The photo (to the left) is my earliest record with my Grandfather, sitting at the controls of an Alco FA-1.
 
Prior to "Frontier" becoming the main freight yards for the New York Central in Buffalo, the classification yards and engine terminal at Gardenville supplied most of the activitiy.
 
 
 
 
The Terminal Railway of Buffalo was part of the New York Central & Hudson River Railroad. It built the Gardenville Branch (or Gardenville Cutoff) allowing through trains to bypass Buffalo. The Terminal Railway was chartered on June 12, 1895 to connect the New York Central & Hudson River main line at Depew, going through Gardenville, to the Lake Shore and Michigan Southern Railway at Lackawanna. A double track line was built from Depew southwest to Bayview Junction ("BV" tower), creating a yard complex on the line (replaced by the modern "Frontier" yards in the mid 1950's). The line, intended to ease congestion in Buffalo, opened on September 20, 1898.

When originally built, the southwest end only provided direct access towards Buffalo, merging with the Lake Shore and Michigan Southern at Seneca Yard. The cutoff was soon built allowing for through New York City - Chicago traffic without turning at the yard. A connection was also built around 1923 from the northeast end at Depew north to the New York, West Shore & Buffalo Railroad (chartered 1880).
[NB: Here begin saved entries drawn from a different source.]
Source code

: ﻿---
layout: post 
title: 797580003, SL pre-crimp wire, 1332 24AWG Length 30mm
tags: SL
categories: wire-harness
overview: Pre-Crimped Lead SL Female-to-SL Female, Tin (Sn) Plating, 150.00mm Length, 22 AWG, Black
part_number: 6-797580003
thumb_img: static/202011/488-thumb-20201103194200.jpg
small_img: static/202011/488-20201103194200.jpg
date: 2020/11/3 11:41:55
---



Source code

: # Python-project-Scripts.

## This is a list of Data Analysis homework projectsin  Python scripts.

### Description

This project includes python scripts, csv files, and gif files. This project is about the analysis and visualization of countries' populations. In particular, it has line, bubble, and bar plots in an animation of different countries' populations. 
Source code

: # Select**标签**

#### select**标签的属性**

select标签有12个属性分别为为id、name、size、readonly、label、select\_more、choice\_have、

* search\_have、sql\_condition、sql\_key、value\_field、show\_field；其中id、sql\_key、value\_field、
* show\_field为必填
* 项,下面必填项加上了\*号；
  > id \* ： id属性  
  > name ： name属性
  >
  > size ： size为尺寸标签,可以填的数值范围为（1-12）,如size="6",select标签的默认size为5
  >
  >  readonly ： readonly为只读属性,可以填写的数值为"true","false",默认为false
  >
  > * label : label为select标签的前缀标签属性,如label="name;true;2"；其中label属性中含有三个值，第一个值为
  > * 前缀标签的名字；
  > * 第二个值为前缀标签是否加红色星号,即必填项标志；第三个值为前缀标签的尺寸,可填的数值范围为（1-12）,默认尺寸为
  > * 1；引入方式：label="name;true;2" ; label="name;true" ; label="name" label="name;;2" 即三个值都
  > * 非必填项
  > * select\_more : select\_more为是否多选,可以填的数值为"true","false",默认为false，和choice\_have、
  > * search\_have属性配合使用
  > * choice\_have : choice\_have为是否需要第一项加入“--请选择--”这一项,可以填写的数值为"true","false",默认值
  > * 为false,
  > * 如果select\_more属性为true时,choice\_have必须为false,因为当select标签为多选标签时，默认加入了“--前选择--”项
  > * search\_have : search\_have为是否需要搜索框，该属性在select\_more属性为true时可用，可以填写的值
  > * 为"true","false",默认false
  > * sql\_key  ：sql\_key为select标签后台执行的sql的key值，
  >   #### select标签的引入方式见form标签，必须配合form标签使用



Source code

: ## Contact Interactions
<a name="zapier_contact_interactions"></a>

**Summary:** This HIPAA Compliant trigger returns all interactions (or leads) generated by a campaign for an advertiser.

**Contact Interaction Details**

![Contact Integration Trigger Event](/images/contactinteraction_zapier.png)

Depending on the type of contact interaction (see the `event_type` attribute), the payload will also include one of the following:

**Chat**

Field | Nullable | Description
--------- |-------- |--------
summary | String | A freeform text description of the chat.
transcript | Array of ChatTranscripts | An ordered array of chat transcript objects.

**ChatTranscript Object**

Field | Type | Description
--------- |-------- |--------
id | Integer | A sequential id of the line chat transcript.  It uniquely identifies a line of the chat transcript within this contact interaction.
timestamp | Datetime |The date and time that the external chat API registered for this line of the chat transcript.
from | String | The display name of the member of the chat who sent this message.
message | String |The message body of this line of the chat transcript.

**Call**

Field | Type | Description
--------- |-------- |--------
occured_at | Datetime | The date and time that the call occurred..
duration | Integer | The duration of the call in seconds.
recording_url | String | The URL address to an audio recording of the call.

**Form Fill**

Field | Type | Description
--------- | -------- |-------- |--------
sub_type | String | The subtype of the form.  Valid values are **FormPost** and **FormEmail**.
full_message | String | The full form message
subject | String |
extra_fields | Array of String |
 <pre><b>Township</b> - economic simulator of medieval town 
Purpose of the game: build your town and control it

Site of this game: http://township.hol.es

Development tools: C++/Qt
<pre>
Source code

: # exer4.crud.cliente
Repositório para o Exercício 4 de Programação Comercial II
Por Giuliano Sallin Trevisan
This allowed trains on the West Shore, which paralleled the NYC, to also use the cutoff.

The Terminal Railway was merged, along with the New York Central & Hudson River Railroad and the Lake Shore & Michigan Southern Railway to form the New York Central Lines in 1914. The cutoff has since been abandoned in favor of other parallel lines. A short spur running north from "GJ" (Gardenville Jct.) tower is the only remaining track on this line.

I remember dropping off my Grandfather at the Gardenville yards (Losson Road entrance) in the early 1960's and seeing various "stored" steam locomotives in the roundhouse, waiting to be scrapped. The yards were eventually abandoned.  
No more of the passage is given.